Below are some entries. Count how many of their lines include "OPTIND", then give that number only.

** Data excerpts **

· · ·

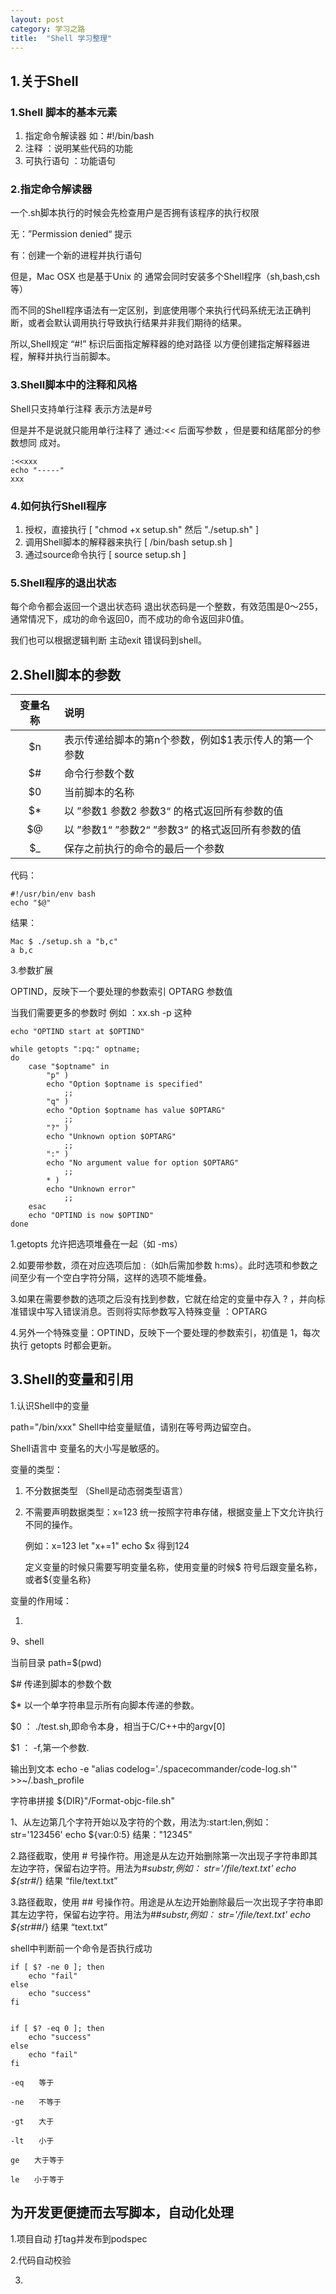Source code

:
 ```yaml
---
layout: post
category: 学习之路
title:  "Shell 学习整理" 
---
```


## 1.关于Shell

### 1.Shell 脚本的基本元素

1. 指定命令解读器  如：#!/bin/bash
2. 注释 ：说明某些代码的功能
3. 可执行语句 ：功能语句

### 2.指定命令解读器

一个.sh脚本执行的时候会先检查用户是否拥有该程序的执行权限

无：”Permission denied“ 提示

有：创建一个新的进程并执行语句

但是，Mac OSX 也是基于Unix 的 通常会同时安装多个Shell程序（sh,bash,csh等）

而不同的Shell程序语法有一定区别，到底使用哪个来执行代码系统无法正确判断，或者会默认调用执行导致执行结果并非我们期待的结果。

所以,Shell规定 “#!” 标识后面指定解释器的绝对路径 以方便创建指定解释器进程，解释并执行当前脚本。

### 3.Shell脚本中的注释和风格

Shell只支持单行注释 表示方法是#号

但是并不是说就只能用单行注释了 通过:<< 后面写参数 ，但是要和结尾部分的参数想同 成对。

```
:<<xxx
echo "-----"
xxx
```

### 4.如何执行Shell程序

1. 授权，直接执行 [ "chmod +x setup.sh"  然后  "./setup.sh" ]
2. 调用Shell脚本的解释器来执行 [ /bin/bash setup.sh ]
3. 通过source命令执行 [ source setup.sh ]

### 5.Shell程序的退出状态

每个命令都会返回一个退出状态码 退出状态码是一个整数，有效范围是0～255，通常情况下，成功的命令返回0，而不成功的命令返回非0值。

我们也可以根据逻辑判断 主动exit 错误码到shell。

## 2.Shell脚本的参数

| 变量名称 | 说明                              |
| :--: | :------------------------------ |
|  $n  | 表示传递给脚本的第n个参数，例如$1表示传人的第一个参数    |
|  $#  | 命令行参数个数                         |
|  $0  | 当前脚本的名称                         |
|  $*  | 以 ”参数1 参数2 参数3“ 的格式返回所有参数的值     |
|  $@  | 以 ”参数1“ ”参数2“ ”参数3“ 的格式返回所有参数的值 |
|  $_  | 保存之前执行的命令的最后一个参数                |

代码：

```
#!/usr/bin/env bash
echo "$@"
```

结果：

```
Mac $ ./setup.sh a "b,c"
a b,c
```

3.参数扩展

OPTIND，反映下一个要处理的参数索引  OPTARG 参数值

当我们需要更多的参数时 例如 ：xx.sh -p 这种

```
echo "OPTIND start at $OPTIND"

while getopts ":pq:" optname; 
do
	case "$optname" in
		"p" )
		echo "Option $optname is specified"
			;;
		"q" )
		echo "Option $optname has value $OPTARG"
			;;
		"?" )
		echo "Unknown option $OPTARG"
			;;
		":" )
		echo "No argument value for option $OPTARG"
			;;		
		* )
		echo "Unknown error"
			;;		
	esac
	echo "OPTIND is now $OPTIND"
done
```

1.getopts 允许把选项堆叠在一起（如 -ms）

2.如要带参数，须在对应选项后加 :（如h后需加参数 h:ms）。此时选项和参数之间至少有一个空白字符分隔，这样的选项不能堆叠。

3.如果在需要参数的选项之后没有找到参数，它就在给定的变量中存入 ? ，并向标准错误中写入错误消息。否则将实际参数写入特殊变量 ：OPTARG

4.另外一个特殊变量：OPTIND，反映下一个要处理的参数索引，初值是 1，每次执行 getopts 时都会更新。

## 3.Shell的变量和引用

1.认识Shell中的变量

path="/bin/xxx"    Shell中给变量赋值，请别在等号两边留空白。

Shell语言中 变量名的大小写是敏感的。

变量的类型：

1. 不分数据类型 （Shell是动态弱类型语言）

2. 不需要声明数据类型：x=123   统一按照字符串存储，根据变量上下文允许执行不同的操作。

   例如：x=123    let "x+=1"   echo $x  得到124

   定义变量的时候只需要写明变量名称，使用变量的时候$ 符号后跟变量名称，或者${变量名称}

变量的作用域：

1. ​


9、shell



当前目录 path=$(pwd) 

 $# 传递到脚本的参数个数

$* 以一个单字符串显示所有向脚本传递的参数。

$0 ： ./test.sh,即命令本身，相当于C/C++中的argv[0]

 $1 ： -f,第一个参数.

输出到文本   echo -e "alias codelog='./spacecommander/code-log.sh'" >>~/.bash_profile

字符串拼接   ${DIR}"/Format-objc-file.sh" 

1、从左边第几个字符开始以及字符的个数，用法为:start:len,例如：
str='123456'
echo ${var:0:5}    结果："12345"



2.路径截取，使用 # 号操作符。用途是从左边开始删除第一次出现子字符串即其左边字符，保留右边字符。用法为#*substr,例如：
str='/file/text.txt'
echo ${str#*/}  结果  “file/text.txt”

3.路径截取，使用 ## 号操作符。用途是从左边开始删除最后一次出现子字符串即其左边字符，保留右边字符。用法为##*substr,例如：
str='/file/text.txt'
echo ${str##*/} 结果  “text.txt”



shell中判断前一个命令是否执行成功

```
if [ $? -ne 0 ]; then
    echo "fail"
else
    echo "success"
fi


if [ $? -eq 0 ]; then
    echo "success"
else
    echo "fail"
fi

-eq　　等于

-ne　　不等于

-gt　　大于

-lt　　小于

ge　　大于等于

le　　小于等于
```





## 为开发更便捷而去写脚本，自动化处理

1.项目自动 打tag并发布到podspec

2.代码自动校验

3.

· · ·

** Exercise output **
4